DESCRIPTION OF THE TASK:
Copy out each line of the listing below where the string "values" appears.

THE RECORDS:
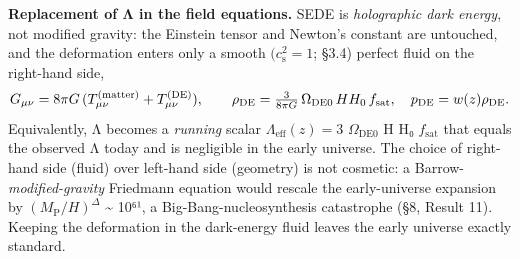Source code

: \documentclass[
  10pt,
]{article}
\begin{document}
\textbf{Replacement of Λ in the field equations.} SEDE is
\emph{holographic dark energy}, not modified gravity: the Einstein
tensor and Newton's constant are untouched, and the deformation enters
only a smooth \((c_{\mathrm{s}}^{2} = 1\); §3.4) perfect fluid on the
right-hand side,
\[G_{\mu\nu} = 8\pi G\,(T^{\rm (matter)}_{\mu\nu} + T^{\rm (DE)}_{\mu\nu}),\qquad
\rho_{\rm DE} = \tfrac{3}{8\pi G}\,\Omega_{\rm DE0}\, H H_0\, f_{\rm sat},\quad p_{\rm DE} = w(z)\rho_{\rm DE}.\]
Equivalently, Λ becomes a \emph{running} scalar
\(\Lambda _{\mathrm{eff}}(z) = 3\) \(\Omega _{\mathrm{DE0}}\) H H₀
\(f_{\mathrm{sat}}\) that equals the observed Λ today and is negligible
in the early universe. The choice of right-hand side (fluid) over
left-hand side (geometry) is not cosmetic: a
Barrow-\emph{modified-gravity} Friedmann equation would rescale the
early-universe expansion by \((M_{\mathrm{P}}/H)^{\Delta }\)
\textasciitilde{} 10⁶¹, a Big-Bang-nucleosynthesis catastrophe (§8,
Result 11). Keeping the deformation in the dark-energy fluid leaves the
early universe exactly standard.
\end{document}
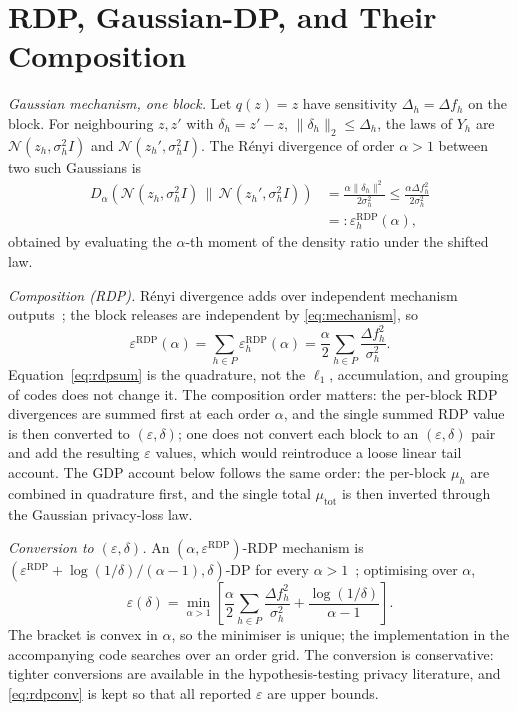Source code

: \documentclass[10pt,twocolumn,letterpaper]{article}
\providecommand{\RDP}{\mathrm{RDP}}
\theoremstyle{plain}
\theoremstyle{definition}
\begin{document}
\section{RDP, Gaussian-DP, and Their Composition}
\label{sec:rdpgdp}

\emph{Gaussian mechanism, one block.} Let $q(z)=z$ have sensitivity
$\Delta_h=\Delta f_h$ on the block. For neighbouring $z,z'$ with
$\delta_h=z'-z$, $\|\delta_h\|_2\le\Delta_h$, the laws of $Y_h$ are
$\mathcal{N}(z_h,\sigma_h^2I)$ and $\mathcal{N}(z_h',\sigma_h^2I)$. The
Rényi divergence of order $\alpha>1$ between two such Gaussians is
\begin{equation}
\begin{aligned}
D_\alpha\!\left(\mathcal{N}(z_h,\sigma_h^2I)\,\|\,
\mathcal{N}(z_h',\sigma_h^2 I)\right)
&=\frac{\alpha\|\delta_h\|^2}{2\sigma_h^2}
\le\frac{\alpha\Delta f_h^{2}}{2\sigma_h^{2}}\\
&=:\varepsilon_h^{\RDP}(\alpha),
\end{aligned}
\label{eq:rdpblock}
\end{equation}
obtained by evaluating the $\alpha$-th moment of the density ratio under the
shifted law.

\emph{Composition (RDP).} Rényi divergence adds over independent mechanism
outputs~\cite{mironov2017rdp}; the block releases are independent by
\eqref{eq:mechanism}, so
\begin{equation}
\varepsilon^{\RDP}(\alpha)=\sum_{h\in P}\varepsilon_h^{\RDP}(\alpha)
=\frac{\alpha}{2}\sum_{h\in P}\frac{\Delta f_h^{2}}{\sigma_h^{2}}.
\label{eq:rdpsum}
\end{equation}
Equation~\eqref{eq:rdpsum} is the quadrature, not the $\ell_1$, accumulation,
and grouping of codes does not change it. The composition order matters: the
per-block RDP divergences are summed first at each order $\alpha$, and the
single summed RDP value is then converted to $(\varepsilon,\delta)$; one does
not convert each block to an $(\varepsilon,\delta)$ pair and add the resulting
$\varepsilon$ values, which would reintroduce a loose linear tail account. The
GDP account below follows the same order: the per-block $\mu_h$ are combined in
quadrature first, and the single total $\mu_{\mathrm{tot}}$ is then inverted
through the Gaussian privacy-loss law.

\emph{Conversion to $(\varepsilon,\delta)$.} An
$(\alpha,\varepsilon^{\RDP})$-RDP mechanism is
$(\varepsilon^{\RDP}+\log(1/\delta)/(\alpha-1),\delta)$-DP for every
$\alpha>1$~\cite{mironov2017rdp}; optimising over $\alpha$,
\begin{equation}
\varepsilon(\delta)=\min_{\alpha>1}\left[
\frac{\alpha}{2}\sum_{h\in P}\frac{\Delta f_h^{2}}{\sigma_h^{2}}
+\frac{\log(1/\delta)}{\alpha-1}\right].
\label{eq:rdpconv}
\end{equation}
The bracket is convex in $\alpha$, so the minimiser is unique; the
implementation in the accompanying code searches over an order grid. The
conversion is conservative: tighter conversions are available in the
hypothesis-testing privacy literature, and \eqref{eq:rdpconv} is kept so that
all reported $\varepsilon$ are upper bounds.
\end{document}
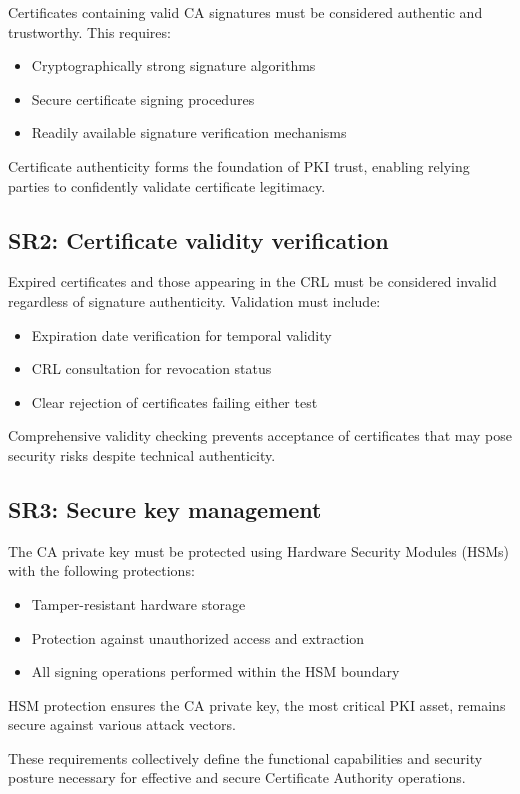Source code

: Certificates containing valid CA signatures must be considered authentic and 
trustworthy. This requires:

\begin{itemize}
    \item Cryptographically strong signature algorithms
    \item Secure certificate signing procedures
    \item Readily available signature verification mechanisms
\end{itemize}
Certificate authenticity forms the foundation of PKI trust, enabling relying 
parties to confidently validate certificate legitimacy.

\subsection{SR2: Certificate validity verification}

Expired certificates and those appearing in the CRL must be considered invalid 
regardless of signature authenticity. Validation must include:

\begin{itemize}
    \item Expiration date verification for temporal validity
    \item CRL consultation for revocation status
    \item Clear rejection of certificates failing either test
\end{itemize}
Comprehensive validity checking prevents acceptance of certificates that may 
pose security risks despite technical authenticity.

\subsection{SR3: Secure key management}

The CA private key must be protected using Hardware Security Modules (HSMs) 
with the following protections:

\begin{itemize}
    \item Tamper-resistant hardware storage
    \item Protection against unauthorized access and extraction
    \item All signing operations performed within the HSM boundary
\end{itemize}
HSM protection ensures the CA private key, the most critical PKI asset, 
remains secure against various attack vectors.

These requirements collectively define the functional capabilities and security 
posture necessary for effective and secure Certificate Authority operations.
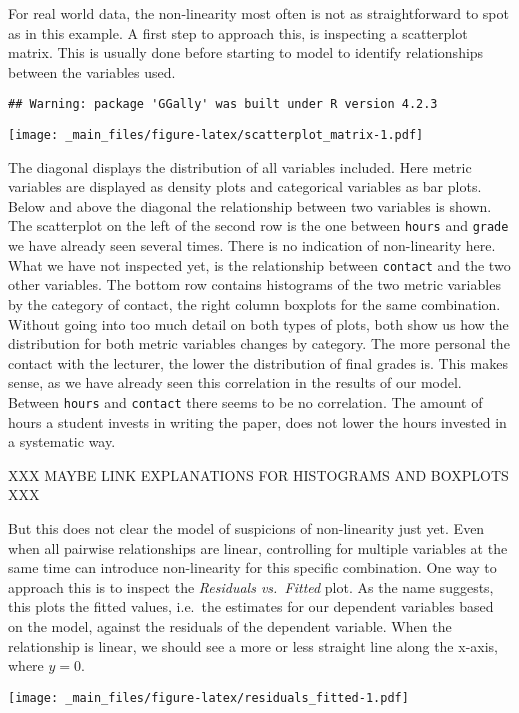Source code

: \documentclass[
]{book}
\begin{document}
For real world data, the non-linearity most often is not as straightforward to
spot as in this example. A first step to approach this, is inspecting a
scatterplot matrix. This is usually done before starting to model to identify
relationships between the variables used.

\begin{verbatim}
## Warning: package 'GGally' was built under R version 4.2.3
\end{verbatim}

\texttt{[image: \_main\_files/figure-latex/scatterplot\_matrix-1.pdf]}

The diagonal displays the distribution of all variables included. Here metric
variables are displayed as density plots and categorical variables as bar plots.
Below and above the diagonal the relationship between two variables is shown.
The scatterplot on the left of the second row is the one between \texttt{hours} and
\texttt{grade} we have already seen several times. There is no indication of
non-linearity here. What we have not inspected yet, is the relationship
between \texttt{contact} and the two other variables.
The bottom row contains histograms of the two metric variables by the category
of contact, the right column boxplots for the same combination. Without going
into too much detail on both types of plots, both show us how the distribution
for both metric variables changes by category. The more personal the contact
with the lecturer, the lower the distribution of final grades is. This makes
sense, as we have already seen this correlation in the results of our model.
Between \texttt{hours} and \texttt{contact} there seems to be no correlation. The amount of
hours a student invests in writing the paper, does not lower the hours invested
in a systematic way.

XXX MAYBE LINK EXPLANATIONS FOR HISTOGRAMS AND BOXPLOTS XXX

But this does not clear the model of suspicions of non-linearity just yet. Even
when all pairwise relationships are linear, controlling for multiple variables
at the same time can introduce non-linearity for this specific combination.
One way to approach this is to inspect the \emph{Residuals vs.~Fitted} plot. As the
name suggests, this plots the fitted values, i.e.~the estimates for our
dependent variables based on the model, against the residuals of the dependent
variable. When the relationship is linear, we should see a more or less straight
line along the x-axis, where \(y = 0\).

\texttt{[image: \_main\_files/figure-latex/residuals\_fitted-1.pdf]}
\end{document}
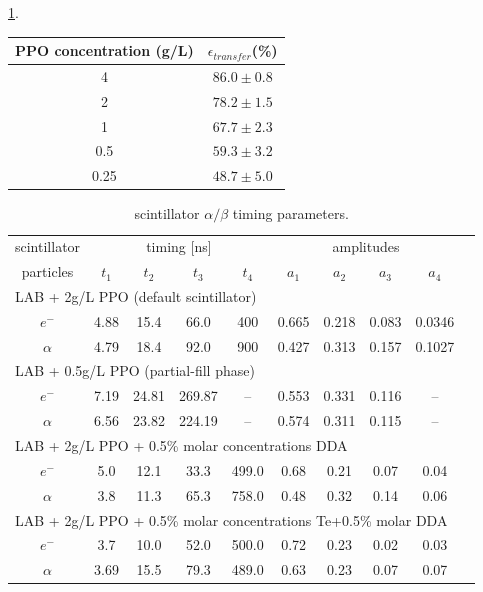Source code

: \ref{transfer_efficiency}\cite{collaboration2020development}. 

\begin{table}[ht]
	\centering
	\begin{tabular}{cc}
		\toprule
		PPO concentration (g/L) & $\mathcal{\epsilon}_{transfer}$(\%)	\\
		\midrule
		4   & $86.0\pm 0.8$\\
		2  & $78.2\pm 1.5$\\
		1  & $67.7\pm 2.3$\\
		0.5 & $59.3\pm 3.2$\\
		0.25 & $48.7\pm 5.0$\\
		\bottomrule
	\end{tabular}
	\label{transfer_efficiency}
\end{table}


\begin{table}[ht]
	\caption[]{scintillator $\alpha/\beta$ timing parameters\cite{tanner0p5,joshW1,chicagoTiming}.}	\label{scint_timing} 
	\centering
	\begin{tabular*}{165mm}{c@{\extracolsep{\fill}}*9c}
		\toprule 
		\multicolumn{1}{c}{scintillator} & \multicolumn{4}{c}{timing [ns]} & \multicolumn{4}{c}{amplitudes}\\
		\cline{0-1}\cline{2-5} \cline{6-9}		
		particles      & $t_1$ & $t_2$ & $t_3$ & $t_4$ & $a_1$ &$a_2$ &$a_3$&$a_4$\\
		\midrule
		\multicolumn{9}{l}{LAB + 2g/L PPO (default scintillator)}\\
		$e^-$ & 4.88 & 15.4 & 66.0 & 400 & 0.665 & 0.218 & 0.083& 0.0346\\	
		$\alpha$ & 4.79 & 18.4 & 92.0 & 900 & 0.427 & 0.313 & 0.157 & 0.1027\\
		\hline
		\multicolumn{9}{l}{LAB + 0.5g/L PPO (partial-fill phase)} \\
		$e^-$& 7.19 & 24.81 & 269.87 & -- &0.553 &0.331 &0.116 & --\\
		$\alpha$& 6.56 &23.82 &224.19&--& 0.574&0.311& 0.115&--\\
		\hline
		\multicolumn{9}{l}{LAB + 2g/L PPO + 0.5\% molar concentrations DDA} \\
		$e^-$ & 5.0& 12.1& 33.3& 499.0& 0.68& 0.21& 0.07& 0.04\\
		$\alpha$ &3.8 &11.3& 65.3& 758.0& 0.48& 0.32& 0.14& 0.06 \\
		\hline
		\multicolumn{9}{l}{LAB + 2g/L PPO + 0.5\% molar concentrations Te+0.5\% molar DDA}\\
		$e^-$ & 3.7 & 10.0 & 52.0  & 500.0 & 0.72 & 0.23 & 0.02 &0.03\\
		$\alpha$ & 3.69 & 15.5 & 79.3  & 489.0 & 0.63 & 0.23 & 0.07 &0.07\\	
		\bottomrule	
	\end{tabular*}
\end{table}

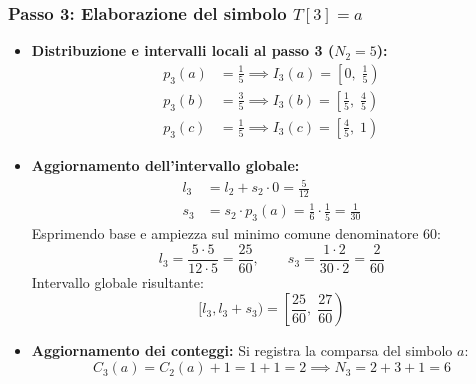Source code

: \subsubsection*{Passo 3: Elaborazione del simbolo $T[3] = a$}
\begin{itemize}
  \item \textbf{Distribuzione e intervalli locali al passo 3 ($N_2 = 5$):}
  \begin{align}
    p_3(a) &= \frac{1}{5} \implies I_3(a) = \left[ 0, \; \frac{1}{5} \right) \\
    p_3(b) &= \frac{3}{5} \implies I_3(b) = \left[ \frac{1}{5}, \; \frac{4}{5} \right) \\
    p_3(c) &= \frac{1}{5} \implies I_3(c) = \left[ \frac{4}{5}, \; 1 \right)
  \end{align}
  \item \textbf{Aggiornamento dell'intervallo globale:}
  \begin{align}
    l_3 &= l_2 + s_2 \cdot 0 = \frac{5}{12} \\
    s_3 &= s_2 \cdot p_3(a) = \frac{1}{6} \cdot \frac{1}{5} = \frac{1}{30}
  \end{align}
  Esprimendo base e ampiezza sul minimo comune denominatore $60$:
  \begin{equation}
    l_3 = \frac{5 \cdot 5}{12 \cdot 5} = \frac{25}{60}, \qquad s_3 = \frac{1 \cdot 2}{30 \cdot 2} = \frac{2}{60}
  \end{equation}
  Intervallo globale risultante:
  \begin{equation}
    [l_3, l_3 + s_3) = \left[ \frac{25}{60}, \; \frac{27}{60} \right)
  \end{equation}
  \item \textbf{Aggiornamento dei conteggi:} Si registra la comparsa del simbolo $a$:
  \begin{equation}
    C_3(a) = C_2(a) + 1 = 1 + 1 = 2 \implies N_3 = 2 + 3 + 1 = 6
  \end{equation}
\end{itemize}

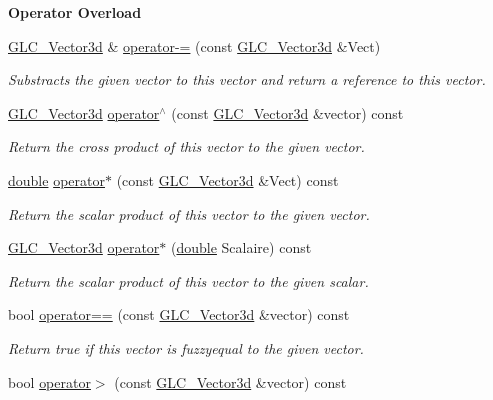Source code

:\begin{Indent}{\bf Operator Overload}
\begin{DoxyCompactItemize}
\hyperlink{class_g_l_c___vector3d}{G\-L\-C\-\_\-\-Vector3d} \& \hyperlink{class_g_l_c___vector3d_acd52074a8b5e5a5a3255016caab94f03}{operator-\/=} (const \hyperlink{class_g_l_c___vector3d}{G\-L\-C\-\_\-\-Vector3d} \&Vect)
\begin{DoxyCompactList}\small\item\em Substracts the given vector to this vector and return a reference to this vector. \end{DoxyCompactList}\item 
\hyperlink{class_g_l_c___vector3d}{G\-L\-C\-\_\-\-Vector3d} \hyperlink{class_g_l_c___vector3d_af2a69c12cd9e9e442a940c73476760d3}{operator$^\wedge$} (const \hyperlink{class_g_l_c___vector3d}{G\-L\-C\-\_\-\-Vector3d} \&vector) const 
\begin{DoxyCompactList}\small\item\em Return the cross product of this vector to the given vector. \end{DoxyCompactList}\item 
\hyperlink{_super_l_u_support_8h_a8956b2b9f49bf918deed98379d159ca7}{double} \hyperlink{class_g_l_c___vector3d_aab2bafa90c18b8965862431112c3fa68}{operator$\ast$} (const \hyperlink{class_g_l_c___vector3d}{G\-L\-C\-\_\-\-Vector3d} \&Vect) const 
\begin{DoxyCompactList}\small\item\em Return the scalar product of this vector to the given vector. \end{DoxyCompactList}\item 
\hyperlink{class_g_l_c___vector3d}{G\-L\-C\-\_\-\-Vector3d} \hyperlink{class_g_l_c___vector3d_ab693b4ba2082647ab053c68533a9ec52}{operator$\ast$} (\hyperlink{_super_l_u_support_8h_a8956b2b9f49bf918deed98379d159ca7}{double} Scalaire) const 
\begin{DoxyCompactList}\small\item\em Return the scalar product of this vector to the given scalar. \end{DoxyCompactList}\item 
bool \hyperlink{class_g_l_c___vector3d_aca0d507e9229ced1fe7dff8e6b2163b9}{operator==} (const \hyperlink{class_g_l_c___vector3d}{G\-L\-C\-\_\-\-Vector3d} \&vector) const 
\begin{DoxyCompactList}\small\item\em Return true if this vector is fuzzyequal to the given vector. \end{DoxyCompactList}\item 
bool \hyperlink{class_g_l_c___vector3d_a5f9b393f490470c68ad4a6c96d953489}{operator$>$} (const \hyperlink{class_g_l_c___vector3d}{G\-L\-C\-\_\-\-Vector3d} \&vector) const 

\end{DoxyCompactItemize}
\end{Indent}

ANSWER AREA:
$\varepsilon$ values, which would reintroduce a loose linear tail account. The
name suggests, this plots the fitted values, i.e.~the estimates for our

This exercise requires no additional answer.